The doctor smiled and nodded, and nodded some more. Then explained to Neva that this was all perfectly natural and normal for a woman of her age. “It is called menopause, or the change of life”, he told her in his calm voice. A prescription for estrogen and a counseling for patience until this passes was all he had to offer.
Neva filled the prescription and went home vaguely dissatisfied. When she shared the news with her Wednesday night quilting club she was deluged with all sorts of folk remedies, natural cures, and more suggestions and, inevitably, a wise nodding of heads and assurance that this would all pass in time.

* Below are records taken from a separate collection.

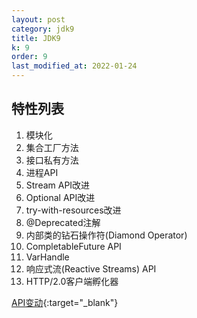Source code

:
 ```yaml
---
layout: post
category: jdk9
title: JDK9
k: 9
order: 9
last_modified_at: 2022-01-24
---
```


## 特性列表

1. 模块化
2. 集合工厂方法
3. 接口私有方法
4. 进程API
5. Stream API改进
6. Optional API改进
7. try-with-resources改进
8. @Deprecated注解
9. 内部类的钻石操作符(Diamond Operator)
10. CompletableFuture API
11. VarHandle
12. 响应式流(Reactive Streams) API
13. HTTP/2.0客户端孵化器

[API变动](https://gunnarmorling.github.io/jdk-api-diff/jdk8-jdk9-api-diff.html){:target="_blank"}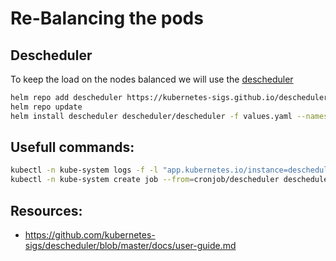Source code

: # Re-Balancing the pods

## Descheduler

To keep the load on the nodes balanced we will use the
[descheduler](https://github.com/kubernetes-sigs/descheduler)

``` bash
helm repo add descheduler https://kubernetes-sigs.github.io/descheduler/
helm repo update
helm install descheduler descheduler/descheduler -f values.yaml --namespace kube-system --version v0.31.0
```

## Usefull commands:

```bash
kubectl -n kube-system logs -f -l "app.kubernetes.io/instance=descheduler"
kubectl -n kube-system create job --from=cronjob/descheduler descheduler-im
```


## Resources:

* https://github.com/kubernetes-sigs/descheduler/blob/master/docs/user-guide.md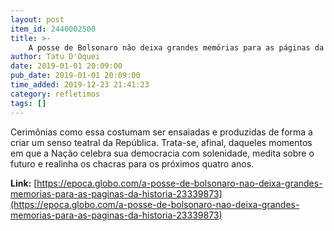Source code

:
 ```yaml
---
layout: post
item_id: 2440002500
title: >-
    A posse de Bolsonaro não deixa grandes memórias para as páginas da História
author: Tatu D'Oquei
date: 2019-01-01 20:09:00
pub_date: 2019-01-01 20:09:00
time_added: 2019-12-23 21:41:23
category: refletimos
tags: []
---
```


Cerimônias como essa costumam ser ensaiadas e produzidas de forma a criar um senso teatral da República. Trata-se, afinal, daqueles momentos em que a Nação celebra sua democracia com solenidade, medita sobre o futuro e realinha os chacras para os próximos quatro anos.

**Link:** [https://epoca.globo.com/a-posse-de-bolsonaro-nao-deixa-grandes-memorias-para-as-paginas-da-historia-23339873](https://epoca.globo.com/a-posse-de-bolsonaro-nao-deixa-grandes-memorias-para-as-paginas-da-historia-23339873)

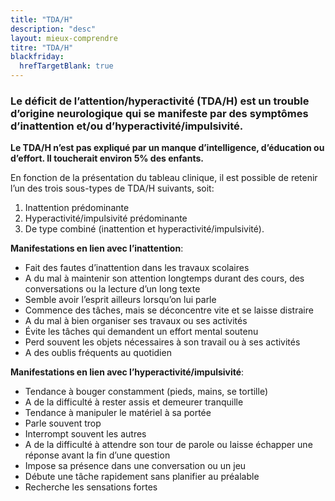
 ```yaml
---
title: "TDA/H"
description: "desc"
layout: mieux-comprendre
titre: "TDA/H"
blackfriday:
  hrefTargetBlank: true
---
```


### Le déficit de l’attention/hyperactivité (TDA/H) est un trouble d’origine neurologique qui se manifeste par des symptômes d’inattention et/ou d’hyperactivité/impulsivité. 

**Le TDA/H n’est pas expliqué par un manque d’intelligence, d’éducation ou d’effort. Il toucherait environ 5% des enfants.**
 
En fonction de la présentation du tableau clinique, il est possible de retenir l’un des trois sous-types de TDA/H suivants, soit:

1. Inattention prédominante
2. Hyperactivité/impulsivité prédominante
3. De type combiné (inattention et hyperactivité/impulsivité).
 
 
**Manifestations en lien avec l’inattention**:

- Fait des fautes d’inattention dans les travaux scolaires
- A du mal à maintenir son attention longtemps durant des cours, des conversations ou la lecture d’un long texte
- Semble avoir l’esprit ailleurs lorsqu’on lui parle
- Commence des tâches, mais se déconcentre vite et se laisse distraire
- A du mal à bien organiser ses travaux ou ses activités
- Évite les tâches qui demandent un effort mental soutenu
- Perd souvent les objets nécessaires à son travail ou à ses activités
- A des oublis fréquents au quotidien
 
**Manifestations en lien avec l’hyperactivité/impulsivité**:

- Tendance à bouger constamment (pieds, mains, se tortille)
- A de la difficulté à rester assis et demeurer tranquille
- Tendance à manipuler le matériel à sa portée
- Parle souvent trop
- Interrompt souvent les autres
- A de la difficulté à attendre son tour de parole ou laisse échapper une réponse avant la fin d’une question
- Impose sa présence dans une conversation ou un jeu
- Débute une tâche rapidement sans planifier au préalable
- Recherche les sensations fortes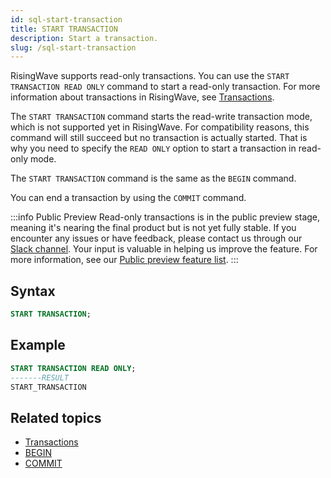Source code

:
 ```yaml
---
id: sql-start-transaction
title: START TRANSACTION
description: Start a transaction.
slug: /sql-start-transaction
---
```

<head>
  <link rel="canonical" href="https://docs.risingwave.com/docs/current/sql-start-transaction/" />
</head>

RisingWave supports read-only transactions. You can use the `START TRANSACTION READ ONLY` command to start a read-only transaction. For more information about transactions in RisingWave, see [Transactions](/archived/transactions.md).

The `START TRANSACTION` command starts the read-write transaction mode, which is not supported yet in RisingWave. For compatibility reasons, this command will still succeed but no transaction is actually started. That is why you need to specify the `READ ONLY` option to start a transaction in read-only mode.

The `START TRANSACTION` command is the same as the `BEGIN` command.

You can end a transaction by using the `COMMIT` command.


:::info Public Preview
Read-only transactions is in the public preview stage, meaning it's nearing the final product but is not yet fully stable. If you encounter any issues or have feedback, please contact us through our [Slack channel](https://www.risingwave.com/slack). Your input is valuable in helping us improve the feature. For more information, see our [Public preview feature list](/product-lifecycle/#features-in-the-public-preview-stage).
:::

## Syntax

```sql
START TRANSACTION;
```

## Example

```sql
START TRANSACTION READ ONLY;
-------RESULT
START_TRANSACTION
```

## Related topics

- [Transactions](/archived/transactions.md)
- [BEGIN](/sql/commands/sql-begin.md)
- [COMMIT](/sql/commands/sql-commit.md)

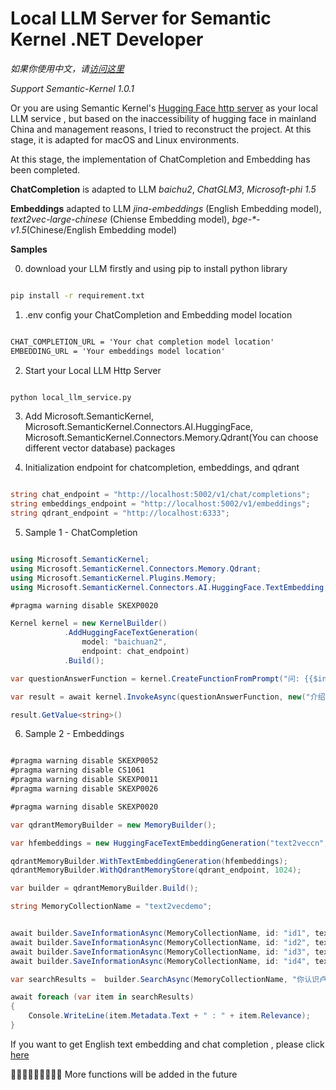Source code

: # Local LLM Server for Semantic Kernel .NET Developer

*如果你使用中文，请[访问这里](README.zh-cn.md)*

*Support Semantic-Kernel 1.0.1*

Or you are using Semantic Kernel's [Hugging Face http server](https://github.com/microsoft/semantic-kernel/tree/3451a4ebbc9db0d049f48804c12791c681a326cb/samples/apps/hugging-face-http-server) as your local LLM service  , but based on the inaccessibility of hugging face in mainland China and management reasons, I tried to reconstruct the project. At this stage, it is adapted for macOS and Linux environments.

At this stage, the implementation of ChatCompletion and Embedding has been completed.

**ChatCompletion** is adapted to  LLM  *baichu2*, *ChatGLM3*, *Microsoft-phi 1.5*

**Embeddings** adapted to LLM *jina-embeddings* (English Embedding model), *text2vec-large-chinese* (Chiense Embedding model), *bge-\*-v1.5*(Chinese/English Embedding model)

**Samples**


0. download your LLM firstly and using pip to install python library


```bash

pip install -r requirement.txt

```

1. .env config your ChatCompletion and Embedding model location

```txt

CHAT_COMPLETION_URL = 'Your chat completion model location'
EMBEDDING_URL = 'Your embeddings model location'

```

2. Start your Local LLM Http Server

```bash

python local_llm_service.py

```

3. Add Microsoft.SemanticKernel, Microsoft.SemanticKernel.Connectors.AI.HuggingFace, Microsoft.SemanticKernel.Connectors.Memory.Qdrant(You can choose different vector database) packages 

4. Initialization endpoint for chatcompletion, embeddings, and qdrant 


```csharp

string chat_endpoint = "http://localhost:5002/v1/chat/completions";
string embeddings_endpoint = "http://localhost:5002/v1/embeddings";
string qdrant_endpoint = "http://localhost:6333";


```


5. Sample 1 - ChatCompletion


```csharp

using Microsoft.SemanticKernel;
using Microsoft.SemanticKernel.Connectors.Memory.Qdrant;
using Microsoft.SemanticKernel.Plugins.Memory;
using Microsoft.SemanticKernel.Connectors.AI.HuggingFace.TextEmbedding;

#pragma warning disable SKEXP0020

Kernel kernel = new KernelBuilder()
            .AddHuggingFaceTextGeneration(
                model: "baichuan2",
                endpoint: chat_endpoint)
            .Build();

var questionAnswerFunction = kernel.CreateFunctionFromPrompt("问: {{$input}} 答:");

var result = await kernel.InvokeAsync(questionAnswerFunction, new("介绍一下自己"));

result.GetValue<string>()


```

6. Sample 2 - Embeddings


```csharp

#pragma warning disable SKEXP0052
#pragma warning disable CS1061
#pragma warning disable SKEXP0011
#pragma warning disable SKEXP0026

#pragma warning disable SKEXP0020

var qdrantMemoryBuilder = new MemoryBuilder();

var hfembeddings = new HuggingFaceTextEmbeddingGeneration("text2veccn", embeddings_endpoint);

qdrantMemoryBuilder.WithTextEmbeddingGeneration(hfembeddings);
qdrantMemoryBuilder.WithQdrantMemoryStore(qdrant_endpoint, 1024);

var builder = qdrantMemoryBuilder.Build();

string MemoryCollectionName = "text2vecdemo";


await builder.SaveInformationAsync(MemoryCollectionName, id: "id1", text: "我是卢建晖");
await builder.SaveInformationAsync(MemoryCollectionName, id: "id2", text: "卢建晖是微软云技术布道师");
await builder.SaveInformationAsync(MemoryCollectionName, id: "id3", text: "卢建晖从 2012 年到 2020 年是微软最有价值专家");
await builder.SaveInformationAsync(MemoryCollectionName, id: "id4", text: "卢建晖是人工智能讲师");

var searchResults =  builder.SearchAsync(MemoryCollectionName, "你认识卢建晖吗", limit: 3, minRelevanceScore: 0.6);

await foreach (var item in searchResults)
{
    Console.WriteLine(item.Metadata.Text + " : " + item.Relevance);
}


```

If you want to get English text embedding and chat completion , please click [here](./samples/dotnet_notebook_en.ipynb)

🍔🍔🍔🍔🍔🍔🍔🍔🍔 More functions will be added in the future 






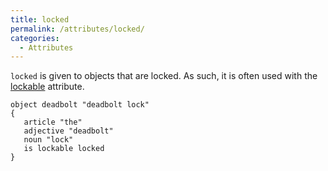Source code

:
 ```yaml
---
title: locked
permalink: /attributes/locked/
categories: 
  - Attributes
---
```


`locked` is given to objects that are locked. As such, it is often used
with the [lockable](/attributes/lockable/) attribute.

    object deadbolt "deadbolt lock"
    {
       article "the"
       adjective "deadbolt"
       noun "lock"
       is lockable locked
    }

The first time she took the estrogen, she was taken with a terrible fit of vomiting that lasted for hours. When she called the doctors office they promised her it couldn’t be the hormone – she must have gotten something bad to eat. The next day it was the same, only the vomiting was followed by diarrhea. Again she called, and was advised to go to the emergency room and be checked for food poisoning, but definitely to continue to take the estrogen – especially since her complaints about hot and cold flashes, and this endless itching sensation under her skin remained the same.
A day wasted in emergency, squirming in discomfort, alternately shivering and sweating and always, always the itching – and now, of course, rushing to the bathroom every few minutes – gave Neva no satisfaction. The doctor on call shrugged, and the nurses seemed almost angry with her for wasting their time when they had real emergencies to deal with, such as the child who had somehow gotten a glass sliver in his eye doing some sort of hobby, or the man who fell off his boat while getting it on the trailer and sprained his ankle. Neva slung home feeling as if she had somehow done something wrong.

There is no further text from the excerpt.